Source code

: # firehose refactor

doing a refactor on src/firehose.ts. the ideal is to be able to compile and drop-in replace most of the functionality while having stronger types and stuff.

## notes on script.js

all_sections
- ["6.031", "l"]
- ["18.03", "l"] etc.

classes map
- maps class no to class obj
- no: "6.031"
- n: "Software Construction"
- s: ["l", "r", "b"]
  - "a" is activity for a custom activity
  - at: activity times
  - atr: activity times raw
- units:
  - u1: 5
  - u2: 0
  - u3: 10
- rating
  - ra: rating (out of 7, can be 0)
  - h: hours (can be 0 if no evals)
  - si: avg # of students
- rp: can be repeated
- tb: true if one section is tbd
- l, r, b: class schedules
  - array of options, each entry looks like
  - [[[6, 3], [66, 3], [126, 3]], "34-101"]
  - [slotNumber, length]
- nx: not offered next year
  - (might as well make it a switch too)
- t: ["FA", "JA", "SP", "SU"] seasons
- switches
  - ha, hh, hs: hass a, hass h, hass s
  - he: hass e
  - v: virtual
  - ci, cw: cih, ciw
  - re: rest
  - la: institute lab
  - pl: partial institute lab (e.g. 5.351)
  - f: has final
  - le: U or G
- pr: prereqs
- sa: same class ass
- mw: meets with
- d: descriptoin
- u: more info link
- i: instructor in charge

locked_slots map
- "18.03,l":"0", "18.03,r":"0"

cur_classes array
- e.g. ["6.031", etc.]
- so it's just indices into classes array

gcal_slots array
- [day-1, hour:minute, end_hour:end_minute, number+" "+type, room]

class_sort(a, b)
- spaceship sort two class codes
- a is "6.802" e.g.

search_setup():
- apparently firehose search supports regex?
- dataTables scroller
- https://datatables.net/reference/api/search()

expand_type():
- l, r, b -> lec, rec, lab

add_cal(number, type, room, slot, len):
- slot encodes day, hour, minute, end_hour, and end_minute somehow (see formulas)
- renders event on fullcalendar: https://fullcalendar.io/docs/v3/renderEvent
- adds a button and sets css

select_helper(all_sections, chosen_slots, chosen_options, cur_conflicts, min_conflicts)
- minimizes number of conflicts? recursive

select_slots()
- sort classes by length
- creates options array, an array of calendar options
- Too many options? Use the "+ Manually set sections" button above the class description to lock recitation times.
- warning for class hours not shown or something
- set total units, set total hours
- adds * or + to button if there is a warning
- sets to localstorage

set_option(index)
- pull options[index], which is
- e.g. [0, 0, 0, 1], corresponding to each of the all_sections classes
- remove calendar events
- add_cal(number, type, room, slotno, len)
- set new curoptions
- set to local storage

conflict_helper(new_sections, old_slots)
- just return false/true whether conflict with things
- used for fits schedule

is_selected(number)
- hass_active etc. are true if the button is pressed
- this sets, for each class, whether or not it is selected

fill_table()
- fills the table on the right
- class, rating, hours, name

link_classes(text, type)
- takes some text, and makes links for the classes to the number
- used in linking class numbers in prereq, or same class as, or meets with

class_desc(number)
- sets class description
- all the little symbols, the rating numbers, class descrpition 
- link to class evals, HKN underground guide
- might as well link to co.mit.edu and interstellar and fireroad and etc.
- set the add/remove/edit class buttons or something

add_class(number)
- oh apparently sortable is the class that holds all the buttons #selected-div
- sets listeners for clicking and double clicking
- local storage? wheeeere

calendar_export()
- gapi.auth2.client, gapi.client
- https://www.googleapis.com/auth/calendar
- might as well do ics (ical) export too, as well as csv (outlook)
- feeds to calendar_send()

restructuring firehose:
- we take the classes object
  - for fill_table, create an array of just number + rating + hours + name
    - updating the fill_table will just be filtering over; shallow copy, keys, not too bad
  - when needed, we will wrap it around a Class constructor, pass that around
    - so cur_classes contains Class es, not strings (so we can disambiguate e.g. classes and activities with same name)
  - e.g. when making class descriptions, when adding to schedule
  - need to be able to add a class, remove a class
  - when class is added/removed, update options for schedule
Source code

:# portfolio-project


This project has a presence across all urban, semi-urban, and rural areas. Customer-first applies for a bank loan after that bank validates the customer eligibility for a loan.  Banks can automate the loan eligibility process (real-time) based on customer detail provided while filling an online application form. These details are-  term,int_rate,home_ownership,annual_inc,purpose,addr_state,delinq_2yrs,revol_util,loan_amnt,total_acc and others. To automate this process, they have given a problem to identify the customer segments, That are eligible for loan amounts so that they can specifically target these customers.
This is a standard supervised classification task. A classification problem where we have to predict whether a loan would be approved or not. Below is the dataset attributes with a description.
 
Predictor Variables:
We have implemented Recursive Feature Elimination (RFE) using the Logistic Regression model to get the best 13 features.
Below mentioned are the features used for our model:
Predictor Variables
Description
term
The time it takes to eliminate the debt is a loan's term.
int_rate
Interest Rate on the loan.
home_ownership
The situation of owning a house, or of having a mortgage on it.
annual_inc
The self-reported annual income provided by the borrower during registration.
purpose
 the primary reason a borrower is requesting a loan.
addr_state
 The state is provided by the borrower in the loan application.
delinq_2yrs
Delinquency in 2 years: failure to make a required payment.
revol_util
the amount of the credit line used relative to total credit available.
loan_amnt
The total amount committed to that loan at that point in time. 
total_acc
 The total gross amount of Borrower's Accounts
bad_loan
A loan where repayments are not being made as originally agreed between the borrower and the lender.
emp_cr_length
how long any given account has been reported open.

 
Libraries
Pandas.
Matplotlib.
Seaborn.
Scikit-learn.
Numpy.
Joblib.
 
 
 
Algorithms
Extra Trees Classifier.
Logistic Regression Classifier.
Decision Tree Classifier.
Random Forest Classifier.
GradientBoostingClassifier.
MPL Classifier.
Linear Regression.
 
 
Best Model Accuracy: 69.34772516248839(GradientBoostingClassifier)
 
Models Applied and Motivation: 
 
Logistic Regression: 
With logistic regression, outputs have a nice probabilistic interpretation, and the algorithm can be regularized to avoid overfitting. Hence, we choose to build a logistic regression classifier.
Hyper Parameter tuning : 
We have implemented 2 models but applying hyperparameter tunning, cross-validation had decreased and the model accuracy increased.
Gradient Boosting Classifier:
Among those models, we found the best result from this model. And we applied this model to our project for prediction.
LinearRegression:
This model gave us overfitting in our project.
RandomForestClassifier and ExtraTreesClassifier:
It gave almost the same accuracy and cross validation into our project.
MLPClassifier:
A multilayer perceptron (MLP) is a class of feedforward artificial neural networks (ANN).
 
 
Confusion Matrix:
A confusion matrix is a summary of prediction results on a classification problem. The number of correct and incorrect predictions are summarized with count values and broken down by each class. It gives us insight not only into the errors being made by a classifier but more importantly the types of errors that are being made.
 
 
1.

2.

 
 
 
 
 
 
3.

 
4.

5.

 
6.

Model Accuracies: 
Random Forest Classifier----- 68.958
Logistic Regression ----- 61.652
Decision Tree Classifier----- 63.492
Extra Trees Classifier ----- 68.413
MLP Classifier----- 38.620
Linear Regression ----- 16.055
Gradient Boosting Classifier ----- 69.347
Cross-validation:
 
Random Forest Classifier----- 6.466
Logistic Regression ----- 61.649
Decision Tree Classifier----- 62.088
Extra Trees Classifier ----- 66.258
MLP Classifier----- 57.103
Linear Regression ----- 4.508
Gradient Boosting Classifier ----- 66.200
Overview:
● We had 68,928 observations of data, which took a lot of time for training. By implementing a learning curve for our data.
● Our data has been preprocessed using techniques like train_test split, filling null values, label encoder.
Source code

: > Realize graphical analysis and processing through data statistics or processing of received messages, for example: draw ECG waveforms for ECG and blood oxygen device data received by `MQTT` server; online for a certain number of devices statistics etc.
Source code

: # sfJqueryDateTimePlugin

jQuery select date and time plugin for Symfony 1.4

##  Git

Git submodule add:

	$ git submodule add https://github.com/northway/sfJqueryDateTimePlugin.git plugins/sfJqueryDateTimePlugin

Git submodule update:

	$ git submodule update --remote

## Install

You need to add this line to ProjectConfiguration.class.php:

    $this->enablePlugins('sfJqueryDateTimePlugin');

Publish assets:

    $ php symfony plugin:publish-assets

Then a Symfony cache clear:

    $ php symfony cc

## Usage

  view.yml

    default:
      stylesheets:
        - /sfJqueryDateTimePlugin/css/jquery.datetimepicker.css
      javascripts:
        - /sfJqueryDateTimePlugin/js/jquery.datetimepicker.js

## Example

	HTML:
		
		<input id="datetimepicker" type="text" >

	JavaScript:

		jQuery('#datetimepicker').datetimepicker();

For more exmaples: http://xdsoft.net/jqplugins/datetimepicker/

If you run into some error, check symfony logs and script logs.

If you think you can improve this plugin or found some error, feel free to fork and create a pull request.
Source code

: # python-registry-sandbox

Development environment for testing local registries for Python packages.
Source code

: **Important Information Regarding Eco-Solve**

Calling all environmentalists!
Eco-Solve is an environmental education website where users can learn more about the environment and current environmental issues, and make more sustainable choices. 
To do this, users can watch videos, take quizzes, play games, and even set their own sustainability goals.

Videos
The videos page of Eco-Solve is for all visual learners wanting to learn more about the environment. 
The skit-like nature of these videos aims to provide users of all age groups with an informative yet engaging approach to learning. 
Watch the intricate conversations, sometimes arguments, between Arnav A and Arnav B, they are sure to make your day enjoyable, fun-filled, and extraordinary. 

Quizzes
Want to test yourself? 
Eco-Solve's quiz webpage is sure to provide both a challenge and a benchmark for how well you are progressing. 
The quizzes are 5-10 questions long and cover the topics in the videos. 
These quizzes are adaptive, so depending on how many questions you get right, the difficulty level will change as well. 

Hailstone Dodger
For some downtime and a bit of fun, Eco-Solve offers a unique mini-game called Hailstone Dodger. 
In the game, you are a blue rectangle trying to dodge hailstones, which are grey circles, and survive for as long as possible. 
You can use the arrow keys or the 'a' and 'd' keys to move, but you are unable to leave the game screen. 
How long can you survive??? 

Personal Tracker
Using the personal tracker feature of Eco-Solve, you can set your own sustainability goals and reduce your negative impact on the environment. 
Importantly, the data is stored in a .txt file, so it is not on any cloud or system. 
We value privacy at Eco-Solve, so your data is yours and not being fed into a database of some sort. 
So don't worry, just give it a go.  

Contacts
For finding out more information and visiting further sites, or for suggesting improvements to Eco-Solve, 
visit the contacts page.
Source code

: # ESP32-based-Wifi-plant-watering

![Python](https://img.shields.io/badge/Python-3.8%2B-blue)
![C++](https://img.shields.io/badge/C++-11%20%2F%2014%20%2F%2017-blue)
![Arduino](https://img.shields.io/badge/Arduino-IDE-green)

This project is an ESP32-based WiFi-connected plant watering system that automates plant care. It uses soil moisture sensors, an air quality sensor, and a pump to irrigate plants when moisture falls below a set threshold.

######

## TASK
From the material above, copy every line that has the word "right" in it.

## EXERCISE ANSWER
- fills the table on the right
These quizzes are adaptive, so depending on how many questions you get right, the difficulty level will change as well. 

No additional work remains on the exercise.